Problem to work on → Leaving out every image, restate all the records word for word.

*** Opening of Material for this exercise ***

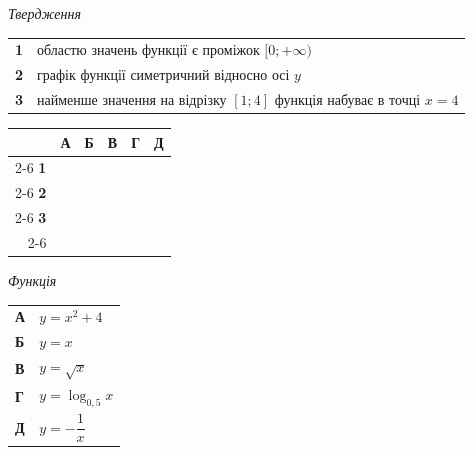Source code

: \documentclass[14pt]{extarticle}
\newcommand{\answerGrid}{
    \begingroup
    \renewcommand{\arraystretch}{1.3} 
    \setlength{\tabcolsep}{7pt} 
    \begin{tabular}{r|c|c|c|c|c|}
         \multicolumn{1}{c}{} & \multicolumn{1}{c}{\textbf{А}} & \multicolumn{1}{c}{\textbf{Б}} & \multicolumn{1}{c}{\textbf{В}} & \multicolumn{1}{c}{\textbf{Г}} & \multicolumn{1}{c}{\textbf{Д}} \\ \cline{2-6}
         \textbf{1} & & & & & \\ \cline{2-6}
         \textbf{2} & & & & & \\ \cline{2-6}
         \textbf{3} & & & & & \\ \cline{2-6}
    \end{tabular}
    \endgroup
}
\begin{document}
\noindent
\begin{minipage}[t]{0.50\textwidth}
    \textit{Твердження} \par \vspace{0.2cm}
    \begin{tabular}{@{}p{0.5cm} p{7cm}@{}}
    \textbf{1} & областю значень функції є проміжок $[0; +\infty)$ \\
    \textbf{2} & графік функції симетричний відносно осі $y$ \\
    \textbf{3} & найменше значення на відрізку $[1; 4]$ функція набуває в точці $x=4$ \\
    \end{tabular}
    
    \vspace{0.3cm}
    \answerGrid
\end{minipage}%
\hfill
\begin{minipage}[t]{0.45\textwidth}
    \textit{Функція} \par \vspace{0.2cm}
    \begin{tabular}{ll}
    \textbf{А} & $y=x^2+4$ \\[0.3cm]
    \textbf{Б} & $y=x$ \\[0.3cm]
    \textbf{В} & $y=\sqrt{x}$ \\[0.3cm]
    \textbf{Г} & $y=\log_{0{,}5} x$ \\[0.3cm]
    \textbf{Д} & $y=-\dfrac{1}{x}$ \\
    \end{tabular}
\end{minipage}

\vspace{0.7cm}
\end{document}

*** Close of Material for this exercise ***

Your solution →
Source code

: \documentclass[14pt]{extarticle}
\newcommand{\answerGrid}{
    \begingroup
    \renewcommand{\arraystretch}{1.3} 
    \setlength{\tabcolsep}{7pt} 
    \begin{tabular}{r|c|c|c|c|c|}
         \multicolumn{1}{c}{} & \multicolumn{1}{c}{\textbf{А}} & \multicolumn{1}{c}{\textbf{Б}} & \multicolumn{1}{c}{\textbf{В}} & \multicolumn{1}{c}{\textbf{Г}} & \multicolumn{1}{c}{\textbf{Д}} \\ \cline{2-6}
         \textbf{1} & & & & & \\ \cline{2-6}
         \textbf{2} & & & & & \\ \cline{2-6}
         \textbf{3} & & & & & \\ \cline{2-6}
    \end{tabular}
    \endgroup
}
\begin{document}
\noindent
\begin{minipage}[t]{0.50\textwidth}
    \textit{Твердження} \par \vspace{0.2cm}
    \begin{tabular}{@{}p{0.5cm} p{7cm}@{}}
    \textbf{1} & областю значень функції є проміжок $[0; +\infty)$ \\
    \textbf{2} & графік функції симетричний відносно осі $y$ \\
    \textbf{3} & найменше значення на відрізку $[1; 4]$ функція набуває в точці $x=4$ \\
    \end{tabular}
    
    \vspace{0.3cm}
    \answerGrid
\end{minipage}%
\hfill
\begin{minipage}[t]{0.45\textwidth}
    \textit{Функція} \par \vspace{0.2cm}
    \begin{tabular}{ll}
    \textbf{А} & $y=x^2+4$ \\[0.3cm]
    \textbf{Б} & $y=x$ \\[0.3cm]
    \textbf{В} & $y=\sqrt{x}$ \\[0.3cm]
    \textbf{Г} & $y=\log_{0{,}5} x$ \\[0.3cm]
    \textbf{Д} & $y=-\dfrac{1}{x}$ \\
    \end{tabular}
\end{minipage}

\vspace{0.7cm}
\end{document}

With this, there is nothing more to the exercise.